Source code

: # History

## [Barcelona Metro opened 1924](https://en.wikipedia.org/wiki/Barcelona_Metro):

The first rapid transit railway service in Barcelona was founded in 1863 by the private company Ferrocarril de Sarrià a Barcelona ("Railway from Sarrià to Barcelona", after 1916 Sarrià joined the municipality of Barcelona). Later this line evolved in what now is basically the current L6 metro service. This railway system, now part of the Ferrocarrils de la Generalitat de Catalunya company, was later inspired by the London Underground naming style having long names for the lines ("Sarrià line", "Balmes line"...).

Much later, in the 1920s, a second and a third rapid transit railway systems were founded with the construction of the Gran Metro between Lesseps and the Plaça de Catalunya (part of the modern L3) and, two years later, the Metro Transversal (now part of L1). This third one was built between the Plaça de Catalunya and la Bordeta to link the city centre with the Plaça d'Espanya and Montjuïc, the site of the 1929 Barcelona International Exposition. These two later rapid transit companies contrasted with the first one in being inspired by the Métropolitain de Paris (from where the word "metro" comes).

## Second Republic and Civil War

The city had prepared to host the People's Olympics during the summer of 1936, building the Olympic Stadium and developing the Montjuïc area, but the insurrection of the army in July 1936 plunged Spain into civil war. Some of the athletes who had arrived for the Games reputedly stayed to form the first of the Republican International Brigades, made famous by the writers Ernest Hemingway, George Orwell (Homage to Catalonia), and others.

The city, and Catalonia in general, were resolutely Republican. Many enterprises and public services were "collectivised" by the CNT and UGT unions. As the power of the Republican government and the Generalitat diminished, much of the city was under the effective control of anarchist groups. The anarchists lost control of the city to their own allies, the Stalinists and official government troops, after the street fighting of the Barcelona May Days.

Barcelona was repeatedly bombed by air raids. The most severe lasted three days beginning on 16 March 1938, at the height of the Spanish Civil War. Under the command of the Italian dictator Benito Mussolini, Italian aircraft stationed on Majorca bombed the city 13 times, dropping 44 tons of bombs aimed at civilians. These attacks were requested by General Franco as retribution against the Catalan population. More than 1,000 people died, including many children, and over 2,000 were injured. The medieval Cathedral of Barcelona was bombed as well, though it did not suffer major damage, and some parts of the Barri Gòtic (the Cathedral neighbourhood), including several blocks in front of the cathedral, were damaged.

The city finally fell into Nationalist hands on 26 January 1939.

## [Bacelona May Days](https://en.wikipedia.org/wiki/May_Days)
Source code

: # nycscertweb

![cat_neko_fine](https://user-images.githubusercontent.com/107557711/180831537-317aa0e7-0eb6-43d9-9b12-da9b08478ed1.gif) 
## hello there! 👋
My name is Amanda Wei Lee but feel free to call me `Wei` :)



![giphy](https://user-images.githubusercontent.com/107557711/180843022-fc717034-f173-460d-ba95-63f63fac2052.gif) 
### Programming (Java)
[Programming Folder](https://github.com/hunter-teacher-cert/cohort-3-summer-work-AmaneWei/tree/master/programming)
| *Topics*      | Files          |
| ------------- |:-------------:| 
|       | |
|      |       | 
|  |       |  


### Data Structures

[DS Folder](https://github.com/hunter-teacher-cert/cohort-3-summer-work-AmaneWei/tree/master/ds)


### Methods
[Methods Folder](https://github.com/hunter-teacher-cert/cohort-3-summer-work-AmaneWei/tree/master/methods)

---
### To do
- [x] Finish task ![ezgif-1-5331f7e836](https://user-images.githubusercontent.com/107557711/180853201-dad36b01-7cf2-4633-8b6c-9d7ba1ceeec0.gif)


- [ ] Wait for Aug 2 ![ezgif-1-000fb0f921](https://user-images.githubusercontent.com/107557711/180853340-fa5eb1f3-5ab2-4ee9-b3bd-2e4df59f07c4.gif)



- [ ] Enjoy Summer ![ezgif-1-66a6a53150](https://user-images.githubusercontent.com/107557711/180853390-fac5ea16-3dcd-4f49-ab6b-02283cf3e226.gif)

------------------------------------------------------------

_INSTRUCTIONS TO FOLLOW_: Which lines of the data above contain the string "https"? Copy each of them.

_ANSWER TO THIS EXERCISE_:
## [Barcelona Metro opened 1924](https://en.wikipedia.org/wiki/Barcelona_Metro):
## [Bacelona May Days](https://en.wikipedia.org/wiki/May_Days)
![cat_neko_fine](https://user-images.githubusercontent.com/107557711/180831537-317aa0e7-0eb6-43d9-9b12-da9b08478ed1.gif) 
![giphy](https://user-images.githubusercontent.com/107557711/180843022-fc717034-f173-460d-ba95-63f63fac2052.gif) 
[Programming Folder](https://github.com/hunter-teacher-cert/cohort-3-summer-work-AmaneWei/tree/master/programming)
[DS Folder](https://github.com/hunter-teacher-cert/cohort-3-summer-work-AmaneWei/tree/master/ds)
[Methods Folder](https://github.com/hunter-teacher-cert/cohort-3-summer-work-AmaneWei/tree/master/methods)
- [x] Finish task ![ezgif-1-5331f7e836](https://user-images.githubusercontent.com/107557711/180853201-dad36b01-7cf2-4633-8b6c-9d7ba1ceeec0.gif)
- [ ] Wait for Aug 2 ![ezgif-1-000fb0f921](https://user-images.githubusercontent.com/107557711/180853340-fa5eb1f3-5ab2-4ee9-b3bd-2e4df59f07c4.gif)
- [ ] Enjoy Summer ![ezgif-1-66a6a53150](https://user-images.githubusercontent.com/107557711/180853390-fac5ea16-3dcd-4f49-ab6b-02283cf3e226.gif)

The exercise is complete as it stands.